Severity of the carotid stenosis
The degree of carotid stenosis is the next factor, which affects the radiation dose.
In general, it is more likely to expect technical trouble with passing with the guide wire through a narrow calcified artery, especially during protection device placement. Stenosis greater than 90% often requires predilatation before stent placement. This means that the dose acquired by the patient is mainly determined by fluoroscopy time (as shown in our study). Repeated DSA is not an additional risk factor, because working on the ‘road map’ with proper pre-implantation diagnostics of the stenosis does not force the operator to perform additional contrast imaging even in severe, challenging stenosis.
The use of a cerebral protection device cannot be treated as a separate risk factor for increased radiation, because the problems with the implantation of the device are mainly caused by the complexity of the stenosis. Passing with the guide wire through the lesion with or without protection represents the same degree of difficulty for the operator, and fluoroscopy time depends only on the lesion itself.
As a result, the use of DSA is not an additional risk factor for the radiation overdose, as opposed to aortic stent-graft placement or interventions on lower limbs.32–36
Technical parameters
Patient exposure to ionizing radiation is dependent on two factors: exposure time/fluoroscopy and radiation dose (DAP/AK) that was generated during the procedure. The dose is dependent on the absorbent. The change of the angle of the radiation beam from the natural (orthogonal angle) increases the radiation dose. This is a consequence of increasing the route, which the beam of radiation must cover, at the same time being acquired by the human body. 27 The second factor (exposure time/fluoroscopy) depends on the complexity of the procedure being performed and the skills of the operator (user-controllable). While performing the procedure, it is advisable to reduce the amount of repetitions and the number of image frames to a minimum.35 Since the source of ionizing radiation is located in the vicinity of the patient’s head, one must remember that such large doses of radiation may cause changes in the cornea – part of an eye, which is very sensitive to ionizing radiation.

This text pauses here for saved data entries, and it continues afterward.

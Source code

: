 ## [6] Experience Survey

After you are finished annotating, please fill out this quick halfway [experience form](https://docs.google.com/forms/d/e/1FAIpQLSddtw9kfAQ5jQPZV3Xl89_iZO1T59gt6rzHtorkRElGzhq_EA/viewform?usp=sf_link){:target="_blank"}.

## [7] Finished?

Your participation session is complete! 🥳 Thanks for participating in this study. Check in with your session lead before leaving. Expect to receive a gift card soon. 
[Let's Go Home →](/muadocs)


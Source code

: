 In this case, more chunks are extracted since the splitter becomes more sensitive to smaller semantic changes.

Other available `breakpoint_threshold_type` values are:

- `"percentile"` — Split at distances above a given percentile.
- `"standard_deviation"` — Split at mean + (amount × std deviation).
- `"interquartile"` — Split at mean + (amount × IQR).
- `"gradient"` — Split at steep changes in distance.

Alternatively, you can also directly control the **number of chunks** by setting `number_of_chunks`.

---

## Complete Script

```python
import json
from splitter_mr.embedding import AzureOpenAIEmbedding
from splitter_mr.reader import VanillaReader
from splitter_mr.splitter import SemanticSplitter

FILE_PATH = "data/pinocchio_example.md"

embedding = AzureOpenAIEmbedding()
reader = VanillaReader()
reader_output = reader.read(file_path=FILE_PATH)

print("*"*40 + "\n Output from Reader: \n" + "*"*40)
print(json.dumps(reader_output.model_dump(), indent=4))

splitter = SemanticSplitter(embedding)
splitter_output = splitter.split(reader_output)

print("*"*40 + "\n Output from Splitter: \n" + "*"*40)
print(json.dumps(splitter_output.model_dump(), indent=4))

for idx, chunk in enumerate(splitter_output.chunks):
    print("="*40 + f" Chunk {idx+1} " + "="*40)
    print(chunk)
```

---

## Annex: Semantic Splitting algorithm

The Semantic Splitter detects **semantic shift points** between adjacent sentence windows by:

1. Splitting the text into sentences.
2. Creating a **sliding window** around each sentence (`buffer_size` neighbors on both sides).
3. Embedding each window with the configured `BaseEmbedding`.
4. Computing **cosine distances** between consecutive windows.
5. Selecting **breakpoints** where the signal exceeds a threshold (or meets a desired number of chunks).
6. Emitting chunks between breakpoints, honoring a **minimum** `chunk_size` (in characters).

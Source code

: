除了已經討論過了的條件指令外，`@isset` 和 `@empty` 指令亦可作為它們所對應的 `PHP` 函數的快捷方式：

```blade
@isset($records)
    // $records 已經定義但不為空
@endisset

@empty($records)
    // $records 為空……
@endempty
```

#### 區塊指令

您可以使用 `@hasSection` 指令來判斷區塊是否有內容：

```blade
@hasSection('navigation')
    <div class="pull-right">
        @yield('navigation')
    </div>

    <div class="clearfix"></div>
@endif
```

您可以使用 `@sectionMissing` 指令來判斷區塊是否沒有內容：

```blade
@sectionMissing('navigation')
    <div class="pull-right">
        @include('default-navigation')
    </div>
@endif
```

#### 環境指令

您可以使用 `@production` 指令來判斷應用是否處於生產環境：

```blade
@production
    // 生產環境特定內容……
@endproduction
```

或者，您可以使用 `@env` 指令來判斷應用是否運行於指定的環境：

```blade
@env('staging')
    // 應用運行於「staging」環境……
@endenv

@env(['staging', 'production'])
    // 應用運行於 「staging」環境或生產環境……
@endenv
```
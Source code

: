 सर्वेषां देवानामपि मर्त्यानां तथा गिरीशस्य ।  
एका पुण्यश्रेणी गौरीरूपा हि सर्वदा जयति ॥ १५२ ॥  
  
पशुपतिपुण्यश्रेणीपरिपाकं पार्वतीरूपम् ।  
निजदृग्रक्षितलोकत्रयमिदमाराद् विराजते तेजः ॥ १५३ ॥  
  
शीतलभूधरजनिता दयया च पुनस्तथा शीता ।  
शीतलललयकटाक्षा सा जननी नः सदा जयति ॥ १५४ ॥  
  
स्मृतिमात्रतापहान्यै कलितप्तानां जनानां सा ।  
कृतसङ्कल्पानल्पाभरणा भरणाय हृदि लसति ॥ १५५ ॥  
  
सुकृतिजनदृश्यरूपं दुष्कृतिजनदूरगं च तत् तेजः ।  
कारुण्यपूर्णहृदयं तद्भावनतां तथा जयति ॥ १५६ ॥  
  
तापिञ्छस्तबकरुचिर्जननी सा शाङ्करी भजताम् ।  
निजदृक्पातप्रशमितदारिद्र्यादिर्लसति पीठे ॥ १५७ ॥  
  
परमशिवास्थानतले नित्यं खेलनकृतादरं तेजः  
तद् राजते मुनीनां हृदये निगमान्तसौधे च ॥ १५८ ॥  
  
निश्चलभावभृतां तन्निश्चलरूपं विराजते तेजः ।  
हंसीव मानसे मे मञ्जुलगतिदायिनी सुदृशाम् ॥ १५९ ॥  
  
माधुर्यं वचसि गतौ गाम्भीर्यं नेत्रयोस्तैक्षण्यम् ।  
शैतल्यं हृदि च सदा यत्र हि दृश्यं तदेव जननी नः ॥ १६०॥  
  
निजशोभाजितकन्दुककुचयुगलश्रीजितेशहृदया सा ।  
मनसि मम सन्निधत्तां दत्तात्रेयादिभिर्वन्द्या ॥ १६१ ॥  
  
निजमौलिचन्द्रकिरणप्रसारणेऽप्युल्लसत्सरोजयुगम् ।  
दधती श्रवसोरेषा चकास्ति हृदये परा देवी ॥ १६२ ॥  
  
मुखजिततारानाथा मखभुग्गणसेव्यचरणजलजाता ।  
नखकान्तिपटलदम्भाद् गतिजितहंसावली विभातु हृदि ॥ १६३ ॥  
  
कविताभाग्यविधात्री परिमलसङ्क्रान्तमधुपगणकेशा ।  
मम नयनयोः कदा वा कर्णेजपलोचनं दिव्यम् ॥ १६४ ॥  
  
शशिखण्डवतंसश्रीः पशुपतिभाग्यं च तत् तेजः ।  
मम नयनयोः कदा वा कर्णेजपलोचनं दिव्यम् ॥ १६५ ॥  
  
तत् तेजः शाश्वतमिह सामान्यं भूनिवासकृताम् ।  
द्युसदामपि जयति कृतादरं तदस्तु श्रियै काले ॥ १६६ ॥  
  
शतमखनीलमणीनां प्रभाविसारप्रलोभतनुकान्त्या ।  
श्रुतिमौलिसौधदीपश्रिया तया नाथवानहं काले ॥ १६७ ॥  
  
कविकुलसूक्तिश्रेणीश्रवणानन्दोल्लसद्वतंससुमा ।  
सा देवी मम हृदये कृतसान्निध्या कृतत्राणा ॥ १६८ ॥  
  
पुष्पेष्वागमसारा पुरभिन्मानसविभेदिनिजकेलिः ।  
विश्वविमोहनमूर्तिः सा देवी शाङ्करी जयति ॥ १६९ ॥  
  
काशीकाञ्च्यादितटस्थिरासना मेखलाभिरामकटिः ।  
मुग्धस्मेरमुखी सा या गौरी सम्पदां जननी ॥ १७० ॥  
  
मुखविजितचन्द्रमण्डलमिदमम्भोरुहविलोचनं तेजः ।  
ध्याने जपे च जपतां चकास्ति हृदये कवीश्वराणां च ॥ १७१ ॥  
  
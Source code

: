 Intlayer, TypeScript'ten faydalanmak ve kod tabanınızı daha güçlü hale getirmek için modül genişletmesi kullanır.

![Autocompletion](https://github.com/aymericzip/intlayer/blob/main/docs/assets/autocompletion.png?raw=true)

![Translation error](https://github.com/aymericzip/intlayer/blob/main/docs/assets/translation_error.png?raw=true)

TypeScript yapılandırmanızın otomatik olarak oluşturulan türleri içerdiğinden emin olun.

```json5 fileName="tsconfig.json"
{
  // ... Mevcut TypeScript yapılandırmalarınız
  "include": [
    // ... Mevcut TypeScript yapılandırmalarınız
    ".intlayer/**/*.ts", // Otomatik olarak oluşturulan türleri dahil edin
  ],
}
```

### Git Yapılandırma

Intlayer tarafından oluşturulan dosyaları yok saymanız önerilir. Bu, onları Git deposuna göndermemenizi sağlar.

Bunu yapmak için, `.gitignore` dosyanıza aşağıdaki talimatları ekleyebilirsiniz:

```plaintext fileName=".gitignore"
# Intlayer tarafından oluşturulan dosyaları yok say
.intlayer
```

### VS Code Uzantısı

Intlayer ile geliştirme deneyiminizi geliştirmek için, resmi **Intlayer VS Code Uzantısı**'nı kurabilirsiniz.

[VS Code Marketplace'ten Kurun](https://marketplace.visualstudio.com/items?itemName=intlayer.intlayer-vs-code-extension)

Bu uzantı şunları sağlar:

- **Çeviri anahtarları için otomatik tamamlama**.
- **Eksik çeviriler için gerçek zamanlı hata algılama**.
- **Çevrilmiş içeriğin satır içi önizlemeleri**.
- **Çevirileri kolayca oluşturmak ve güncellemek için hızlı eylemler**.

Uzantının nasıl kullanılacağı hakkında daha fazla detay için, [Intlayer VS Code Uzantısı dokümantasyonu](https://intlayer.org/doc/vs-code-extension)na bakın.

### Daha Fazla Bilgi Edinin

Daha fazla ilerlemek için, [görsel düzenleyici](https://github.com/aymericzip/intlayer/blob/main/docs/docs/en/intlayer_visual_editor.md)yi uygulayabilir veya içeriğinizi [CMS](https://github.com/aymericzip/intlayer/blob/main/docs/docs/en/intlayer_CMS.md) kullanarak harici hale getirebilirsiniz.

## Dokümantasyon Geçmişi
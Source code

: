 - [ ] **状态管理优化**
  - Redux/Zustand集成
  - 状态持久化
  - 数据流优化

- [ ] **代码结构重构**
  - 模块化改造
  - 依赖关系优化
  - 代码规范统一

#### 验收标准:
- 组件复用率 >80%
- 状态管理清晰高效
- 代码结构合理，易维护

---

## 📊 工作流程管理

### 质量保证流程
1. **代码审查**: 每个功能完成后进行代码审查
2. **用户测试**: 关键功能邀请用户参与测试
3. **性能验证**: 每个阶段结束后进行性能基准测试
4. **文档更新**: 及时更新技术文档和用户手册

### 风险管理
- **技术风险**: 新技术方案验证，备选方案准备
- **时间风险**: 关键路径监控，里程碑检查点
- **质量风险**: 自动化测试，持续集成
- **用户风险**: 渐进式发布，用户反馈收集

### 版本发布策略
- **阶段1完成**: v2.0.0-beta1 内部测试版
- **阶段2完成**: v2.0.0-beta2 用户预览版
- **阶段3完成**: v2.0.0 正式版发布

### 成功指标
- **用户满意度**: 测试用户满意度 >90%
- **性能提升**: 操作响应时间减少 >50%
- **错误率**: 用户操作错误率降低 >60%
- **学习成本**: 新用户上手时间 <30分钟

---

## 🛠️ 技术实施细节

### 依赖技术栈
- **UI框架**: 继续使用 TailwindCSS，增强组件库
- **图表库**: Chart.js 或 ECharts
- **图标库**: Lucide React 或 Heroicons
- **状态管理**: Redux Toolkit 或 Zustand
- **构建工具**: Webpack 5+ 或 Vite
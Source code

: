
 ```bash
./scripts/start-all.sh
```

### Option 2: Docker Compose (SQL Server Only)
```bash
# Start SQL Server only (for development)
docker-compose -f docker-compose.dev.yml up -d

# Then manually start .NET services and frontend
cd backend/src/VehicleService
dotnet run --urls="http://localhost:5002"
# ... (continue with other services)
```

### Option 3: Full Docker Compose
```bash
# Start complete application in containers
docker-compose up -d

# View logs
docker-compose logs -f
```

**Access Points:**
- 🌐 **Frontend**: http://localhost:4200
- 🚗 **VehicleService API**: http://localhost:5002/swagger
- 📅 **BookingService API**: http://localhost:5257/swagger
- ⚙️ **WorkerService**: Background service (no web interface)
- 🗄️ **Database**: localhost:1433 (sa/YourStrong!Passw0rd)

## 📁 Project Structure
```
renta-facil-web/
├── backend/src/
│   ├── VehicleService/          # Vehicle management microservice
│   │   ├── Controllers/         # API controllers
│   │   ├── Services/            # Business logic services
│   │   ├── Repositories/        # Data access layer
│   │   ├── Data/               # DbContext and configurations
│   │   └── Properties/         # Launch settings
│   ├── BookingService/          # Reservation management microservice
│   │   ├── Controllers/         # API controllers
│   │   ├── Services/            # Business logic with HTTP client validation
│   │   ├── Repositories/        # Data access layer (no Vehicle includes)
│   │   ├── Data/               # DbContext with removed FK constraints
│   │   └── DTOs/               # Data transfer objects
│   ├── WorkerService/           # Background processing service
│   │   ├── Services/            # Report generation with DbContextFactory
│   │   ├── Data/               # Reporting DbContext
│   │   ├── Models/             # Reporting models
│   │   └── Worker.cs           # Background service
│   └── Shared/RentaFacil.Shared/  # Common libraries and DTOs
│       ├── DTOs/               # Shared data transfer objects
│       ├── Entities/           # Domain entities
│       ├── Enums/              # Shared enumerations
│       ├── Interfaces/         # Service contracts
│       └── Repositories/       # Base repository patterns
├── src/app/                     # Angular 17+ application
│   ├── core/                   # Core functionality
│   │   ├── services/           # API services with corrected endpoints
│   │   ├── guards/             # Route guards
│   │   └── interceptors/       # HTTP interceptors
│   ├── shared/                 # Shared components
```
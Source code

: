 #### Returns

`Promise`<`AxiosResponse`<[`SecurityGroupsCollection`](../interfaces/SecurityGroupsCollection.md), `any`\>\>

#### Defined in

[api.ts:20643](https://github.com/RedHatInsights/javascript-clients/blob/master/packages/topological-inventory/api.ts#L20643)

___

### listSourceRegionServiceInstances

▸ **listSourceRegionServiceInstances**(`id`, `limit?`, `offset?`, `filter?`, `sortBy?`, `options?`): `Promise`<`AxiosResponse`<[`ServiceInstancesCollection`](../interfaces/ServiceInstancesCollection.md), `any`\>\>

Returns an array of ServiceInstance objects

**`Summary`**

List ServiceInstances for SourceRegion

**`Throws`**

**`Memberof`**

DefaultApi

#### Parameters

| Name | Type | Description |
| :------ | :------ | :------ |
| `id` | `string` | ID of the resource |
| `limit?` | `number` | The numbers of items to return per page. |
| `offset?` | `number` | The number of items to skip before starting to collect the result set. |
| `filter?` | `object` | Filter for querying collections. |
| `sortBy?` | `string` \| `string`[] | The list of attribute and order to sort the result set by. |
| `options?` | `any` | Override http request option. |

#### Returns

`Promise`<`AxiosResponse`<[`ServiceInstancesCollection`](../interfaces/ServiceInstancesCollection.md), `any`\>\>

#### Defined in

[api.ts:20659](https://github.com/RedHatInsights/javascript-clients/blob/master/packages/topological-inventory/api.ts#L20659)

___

The angulation should therefore be limited according to the principle of ‘As Low As Reasonably Achievable’ to a possible minimum. 36
The complexity of the lesion and the experience of the operator in passing with the guide wire through the lesion are probably the most important factors influencing patient doses. 29 However, in our case, the experience of the operator was not an important issue, and both operators possessed the required level of the expertise necessary for safe carotid stenting.
Conclusion
Carotid artery stenting is a relatively safe radiological procedure in scope of radiation dose acquired by the patient. The main factors contributing to possible radiation overdosing are BMI value and complexity of the carotid lesion.
Proper preoperative planning in obese and complicated patients may reduce the fluoroscopy time and contribute to reduced dose acquisition.
Footnotes
Conflict of interest
None declared.
Funding
This research received no specific grant from any funding agency in the public, commercial or not-for-profit sectors.